[Data records]

■ ■ ■ ■ ■ ■ ■

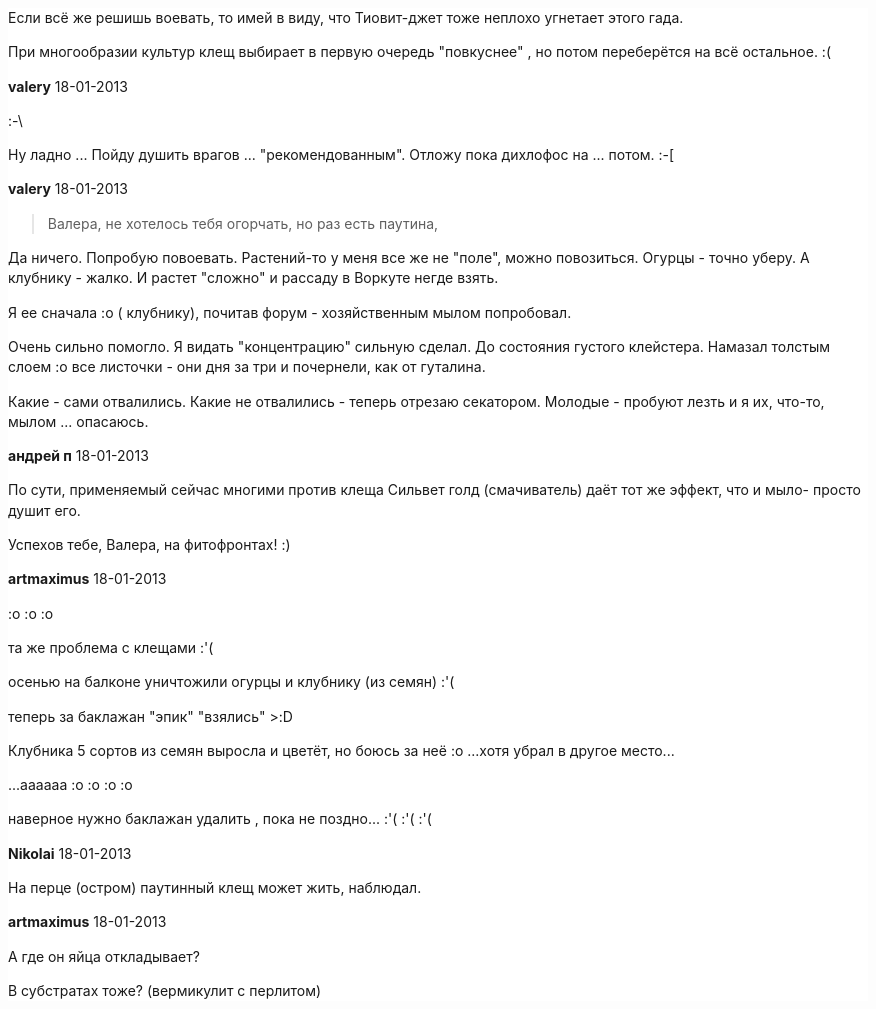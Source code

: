 Если всё же решишь воевать, то имей в виду, что Тиовит-джет тоже неплохо угнетает этого гада.

При многообразии культур клещ выбирает в первую очередь "повкуснее" , но потом переберётся на всё остальное. :(


**valery** 18-01-2013

 :-\

Ну ладно ... Пойду душить врагов ... "рекомендованным". Отложу пока дихлофос на ... потом. :-[


**valery** 18-01-2013

> Валера, не хотелось тебя огорчать, но раз есть паутина, 

Да ничего. Попробую повоевать. Растений-то у меня все же не "поле", можно повозиться. Огурцы - точно уберу. А клубнику - жалко. И растет "сложно" и рассаду в Воркуте негде взять.

Я ее сначала :o ( клубнику), почитав форум - хозяйственным мылом попробовал.

Очень сильно помогло. Я видать "концентрацию" сильную сделал. До состояния густого клейстера. Намазал толстым слоем :o все листочки - они дня за три и почернели, как от гуталина.

Какие - сами отвалились. Какие не отвалились - теперь отрезаю секатором. Молодые - пробуют лезть и я их, что-то, мылом ... опасаюсь.


**андрей п** 18-01-2013

По сути, применяемый сейчас многими против клеща Сильвет голд (смачиватель) даёт тот же эффект, что и мыло- просто душит его.

Успехов тебе, Валера, на фитофронтах! :)


**artmaximus** 18-01-2013

 :o :o :o

та же проблема с клещами :&#039;(

осенью на балконе уничтожили огурцы и клубнику (из семян) :&#039;(

теперь за баклажан "эпик" "взялись" &gt;:D

Клубника 5 сортов из семян выросла и цветёт, но боюсь за неё :o ...хотя убрал в другое место...

...аааааа :o :o :o :o

наверное нужно баклажан удалить , пока не поздно... :&#039;( :&#039;( :&#039;(


**Nikolai** 18-01-2013

На перце (остром) паутинный клещ может жить, наблюдал.


**artmaximus** 18-01-2013

А где он яйца откладывает?

В субстратах тоже? (вермикулит с перлитом)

■ ■ ■ ■ ■ ■ ■

▸ WHAT THE TASK ASKS
Select every line of the records holding the string "клубнику".

▸ RESPONSE TO THIS TASK
Да ничего. Попробую повоевать. Растений-то у меня все же не "поле", можно повозиться. Огурцы - точно уберу. А клубнику - жалко. И растет "сложно" и рассаду в Воркуте негде взять.
Я ее сначала :o ( клубнику), почитав форум - хозяйственным мылом попробовал.
осенью на балконе уничтожили огурцы и клубнику (из семян) :&#039;(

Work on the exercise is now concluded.